▶ _Listed entries_:
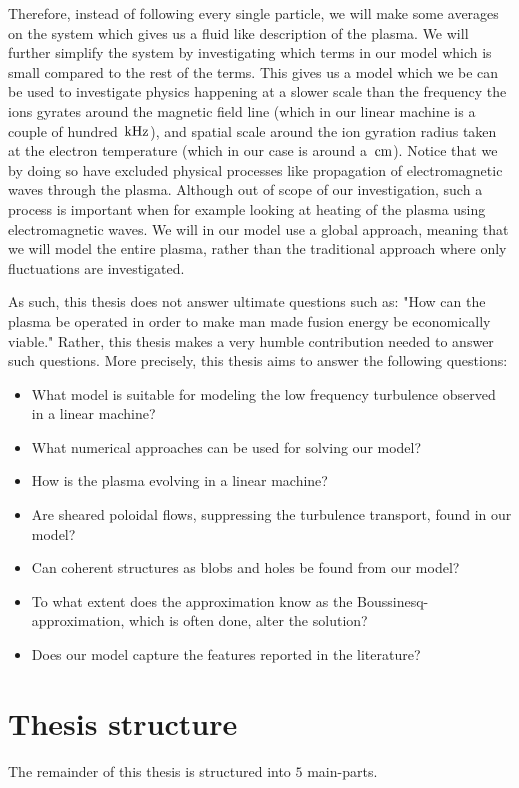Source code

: Therefore, instead of following every single particle, we will make some averages on the system which gives us a fluid like description of the plasma.
We will further simplify the system by investigating which terms in our model which is small compared to the rest of the terms.
This gives us a model which we be can be used to investigate physics happening at a slower scale than the frequency the ions gyrates around the magnetic field line (which in our linear machine is a couple of hundred $\, \text{kHz}$), and spatial scale around the ion gyration radius taken at the electron temperature (which in our case is around a $\, \text{cm}$).
Notice that we by doing so have excluded physical processes like propagation of electromagnetic waves through the plasma.
Although out of scope of our investigation, such a process is important when for example looking at heating of the plasma using electromagnetic waves.
We will in our model use a global approach, meaning that we will model the entire plasma, rather than the traditional approach where only fluctuations are investigated.

As such, this thesis does not answer ultimate questions such as:
"How can the plasma be operated in order to make man made fusion energy be economically viable."
Rather, this thesis makes a very humble contribution needed to answer such questions.
More precisely, this thesis aims to answer the following questions:
%
\begin{itemize}[noitemsep]
    \item What model is suitable for modeling the low frequency turbulence observed in a linear machine?
    \item What numerical approaches can be used for solving our model?
    \item How is the plasma evolving in a linear machine?
    \item Are sheared poloidal flows, suppressing the turbulence transport, found in our model?
    \item Can coherent structures as blobs and holes be found from our model?
    \item To what extent does the approximation know as the Boussinesq-approximation, which is often done, alter the solution?
    \item Does our model capture the features reported in the literature?
\end{itemize}

\section{Thesis structure}
%
The remainder of this thesis is structured into $5$ main-parts.

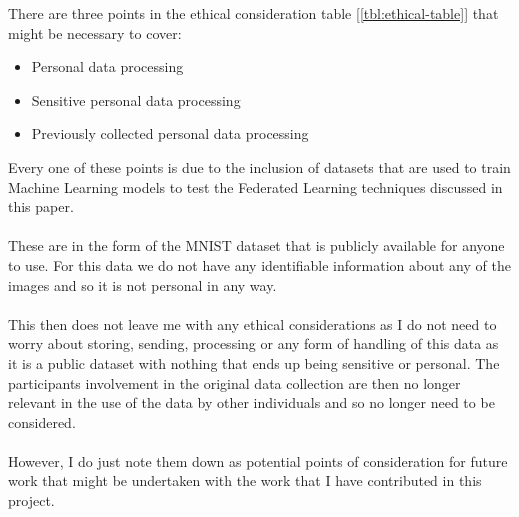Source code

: There are three points in the ethical consideration table [\ref{tbl:ethical-table}] that might be necessary to cover:
\begin{itemize}
    \item Personal data processing
    \item Sensitive personal data processing
    \item Previously collected personal data processing
\end{itemize}
Every one of these points is due to the inclusion of datasets that are used to train Machine Learning models to test the Federated Learning techniques discussed in this paper.
\\ \\
These are in the form of the MNIST dataset that is publicly available for anyone to use. 
For this data we do not have any identifiable information about any of the images and so it is not personal in any way.
\\ \\
This then does not leave me with any ethical considerations as I do not need to worry about storing, sending, processing or any form of handling of this data as it is a public dataset with nothing that ends up being sensitive or personal. 
The participants involvement in the original data collection are then no longer relevant in the use of the data by other individuals and so no longer need to be considered.
\\ \\
However, I do just note them down as potential points of consideration for future work that might be undertaken with the work that I have contributed in this project.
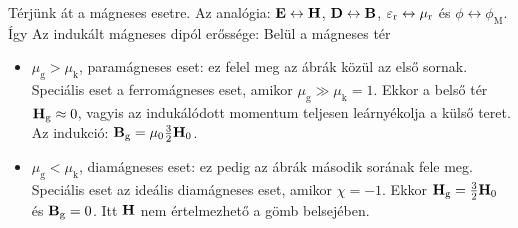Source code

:    Térjünk át a mágneses esetre. Az analógia: $\mathbf{E}\leftrightarrow\mathbf{H}$, $\mathbf{D}\leftrightarrow\mathbf{B}$, $\varepsilon_\text{r}\leftrightarrow\mu_\text{r}$ és $\phi\leftrightarrow\phi_\text{M}$. Így
   Az indukált mágneses dipól erőssége:
   Belül a mágneses tér 
   
   \begin{itemize}
    \item $\mu_\text{g}>\mu_\text{k}$, paramágneses eset: ez felel meg az ábrák közül az első sornak. Speciális eset a ferromágneses eset, amikor $\mu_\text{g}\gg\mu_\text{k}=1$. Ekkor a belső tér $\mathbf{H}_\text{g}\approx0$, vagyis az indukálódott momentum teljesen leárnyékolja a külső teret. Az indukció: $\mathbf{B}_\text{g}=\mu_0\frac{3}{2}\mathbf{H}_0$.
    \item $\mu_\text{g}<\mu_\text{k}$, diamágneses eset: ez pedig az ábrák második sorának fele meg. Speciális eset az ideális diamágneses eset, amikor $\chi=-1$. Ekkor $\mathbf{H}_\text{g}=\frac{3}{2}\mathbf{H}_0$ és $\mathbf{B}_\text{g}=0$. Itt $\mathbf{H}$ nem értelmezhető a gömb belsejében.
   \end{itemize}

▶ _Task goal_: Every line in the data that holds the string "frac" should be copied.

▶ _Written answer_:
    \item $\mu_\text{g}>\mu_\text{k}$, paramágneses eset: ez felel meg az ábrák közül az első sornak. Speciális eset a ferromágneses eset, amikor $\mu_\text{g}\gg\mu_\text{k}=1$. Ekkor a belső tér $\mathbf{H}_\text{g}\approx0$, vagyis az indukálódott momentum teljesen leárnyékolja a külső teret. Az indukció: $\mathbf{B}_\text{g}=\mu_0\frac{3}{2}\mathbf{H}_0$.
    \item $\mu_\text{g}<\mu_\text{k}$, diamágneses eset: ez pedig az ábrák második sorának fele meg. Speciális eset az ideális diamágneses eset, amikor $\chi=-1$. Ekkor $\mathbf{H}_\text{g}=\frac{3}{2}\mathbf{H}_0$ és $\mathbf{B}_\text{g}=0$. Itt $\mathbf{H}$ nem értelmezhető a gömb belsejében.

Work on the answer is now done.